Son évaluation en 2007, parallèlement à d’autres évaluations internationales, a montré que la loi à elle seule ne suffit pas. Elle doit s’inscrire dans un projet global intégrant les dimensions de la santé, de la consommation, de la citoyenneté. En effet, la loi doit se frayer une place dans le projet scolaire. Les établissements doivent organiser des activités de promotion de la santé, d’information et de prévention des assuétudes. Lors des contacts entre les jeunes et les services de promotion de la santé à l’occasion des bilans médicaux, cette question doit être systématiquement abordée. Des activités collectives doivent mettre en discussion les questions de santé tout en veillant aux aspects transgressifs propres à l’adolescence.

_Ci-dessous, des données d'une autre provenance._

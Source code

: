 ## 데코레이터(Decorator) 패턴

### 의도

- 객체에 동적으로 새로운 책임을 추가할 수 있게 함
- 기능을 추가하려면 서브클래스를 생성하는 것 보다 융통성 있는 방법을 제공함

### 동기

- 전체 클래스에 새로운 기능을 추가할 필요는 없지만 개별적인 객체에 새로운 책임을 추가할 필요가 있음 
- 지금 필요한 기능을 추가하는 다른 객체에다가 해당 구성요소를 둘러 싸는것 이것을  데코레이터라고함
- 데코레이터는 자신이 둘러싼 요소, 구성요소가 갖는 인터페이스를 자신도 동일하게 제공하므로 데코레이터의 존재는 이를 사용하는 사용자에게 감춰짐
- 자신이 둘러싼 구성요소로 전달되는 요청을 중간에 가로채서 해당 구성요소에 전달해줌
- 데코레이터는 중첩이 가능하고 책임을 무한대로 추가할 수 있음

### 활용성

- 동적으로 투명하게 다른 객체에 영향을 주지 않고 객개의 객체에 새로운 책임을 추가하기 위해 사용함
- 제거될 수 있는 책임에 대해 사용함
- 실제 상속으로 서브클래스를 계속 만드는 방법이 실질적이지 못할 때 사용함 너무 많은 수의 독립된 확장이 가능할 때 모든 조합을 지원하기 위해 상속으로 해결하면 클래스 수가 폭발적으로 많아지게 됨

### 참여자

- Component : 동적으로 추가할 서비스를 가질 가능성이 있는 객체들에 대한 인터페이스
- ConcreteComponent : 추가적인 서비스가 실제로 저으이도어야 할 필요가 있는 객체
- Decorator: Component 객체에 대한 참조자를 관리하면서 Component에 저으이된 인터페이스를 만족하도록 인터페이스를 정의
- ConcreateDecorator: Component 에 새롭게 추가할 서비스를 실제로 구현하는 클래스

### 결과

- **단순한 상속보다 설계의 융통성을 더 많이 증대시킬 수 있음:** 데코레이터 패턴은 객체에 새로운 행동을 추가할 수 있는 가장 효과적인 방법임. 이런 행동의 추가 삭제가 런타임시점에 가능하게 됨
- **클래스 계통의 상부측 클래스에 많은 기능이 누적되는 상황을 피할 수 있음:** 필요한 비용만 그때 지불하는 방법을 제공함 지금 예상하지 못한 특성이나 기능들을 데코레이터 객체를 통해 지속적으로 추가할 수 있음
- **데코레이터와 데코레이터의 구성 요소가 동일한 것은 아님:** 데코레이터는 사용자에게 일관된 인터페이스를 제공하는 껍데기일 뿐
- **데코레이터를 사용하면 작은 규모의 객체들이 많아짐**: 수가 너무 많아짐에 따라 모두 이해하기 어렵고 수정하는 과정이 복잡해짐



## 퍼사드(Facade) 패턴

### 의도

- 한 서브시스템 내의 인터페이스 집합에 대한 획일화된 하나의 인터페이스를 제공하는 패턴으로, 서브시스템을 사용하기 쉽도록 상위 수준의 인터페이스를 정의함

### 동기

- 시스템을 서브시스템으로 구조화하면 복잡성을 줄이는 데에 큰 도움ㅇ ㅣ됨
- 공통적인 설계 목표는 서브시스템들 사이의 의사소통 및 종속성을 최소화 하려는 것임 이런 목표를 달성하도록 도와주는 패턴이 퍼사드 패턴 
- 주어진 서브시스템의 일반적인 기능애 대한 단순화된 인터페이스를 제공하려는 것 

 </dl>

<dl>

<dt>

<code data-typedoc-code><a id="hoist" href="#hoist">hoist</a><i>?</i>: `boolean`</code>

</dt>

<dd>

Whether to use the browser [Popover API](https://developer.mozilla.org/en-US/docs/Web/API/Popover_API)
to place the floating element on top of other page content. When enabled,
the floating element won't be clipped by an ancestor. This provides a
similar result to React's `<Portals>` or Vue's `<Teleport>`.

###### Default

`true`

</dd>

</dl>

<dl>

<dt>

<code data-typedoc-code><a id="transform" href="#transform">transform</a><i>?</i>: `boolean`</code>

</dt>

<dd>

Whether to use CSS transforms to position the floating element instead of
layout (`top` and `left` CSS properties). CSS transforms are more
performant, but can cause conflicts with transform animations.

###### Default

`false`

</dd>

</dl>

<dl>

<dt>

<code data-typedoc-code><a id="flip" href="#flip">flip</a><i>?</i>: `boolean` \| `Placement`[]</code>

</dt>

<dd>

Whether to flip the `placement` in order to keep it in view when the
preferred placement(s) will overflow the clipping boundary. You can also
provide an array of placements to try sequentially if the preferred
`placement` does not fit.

Comment amener le jeune à trouver un équilibre entre santé et prise de risques ? Comment résister à des dynamiques de groupes ? Nous discutons régulièrement avec les acteurs de la santé impliqués dans différents projets scolaires. Des partenariats sont prévus entre les enseignants, les centres PMS et les opérateurs externes comme le Fonds des affections respiratoires ou Fares.

La santé à l’école étant gérée par les services qui dépendront de l’ONE, nous pourrons travailler d’une manière plus intégrée, dans le cadre de synergies entre les PSE et les PSM afin d’aboutir à des projets de santé à l’école plus cohérents, notamment sur la question des drogues et du tabagisme. Nous devons en effet, également, affronter le problème du cannabis même s’il a ses spécificités. Cela reste de l’addiction.

Les compétences des PSE nous ayant été octroyées, nous comptons déployer des plans ambitieux en coordination avec les PMS afin d’aider les établissements dans cette lutte qui ne paraît pas toujours prioritaire.

 

Réplique de Christie Morreale

 

Je vous remercie, madame la ministre, pour votre réponse. L’étude montre que chez nous, le taux de tabagisme régulier dépasse de 20 % celui des autres pays européens.

Ce constat doit nous interpeller afin de mener des actions et de mobiliser l’ensemble des acteurs afin de mieux circonscrire notre politique pour la rendre plus efficace.

La prévention du tabagisme et de l’usage du cannabis est primordiale car la précocité de la consommation est identifiée comme facteur de risque de dépendance durable.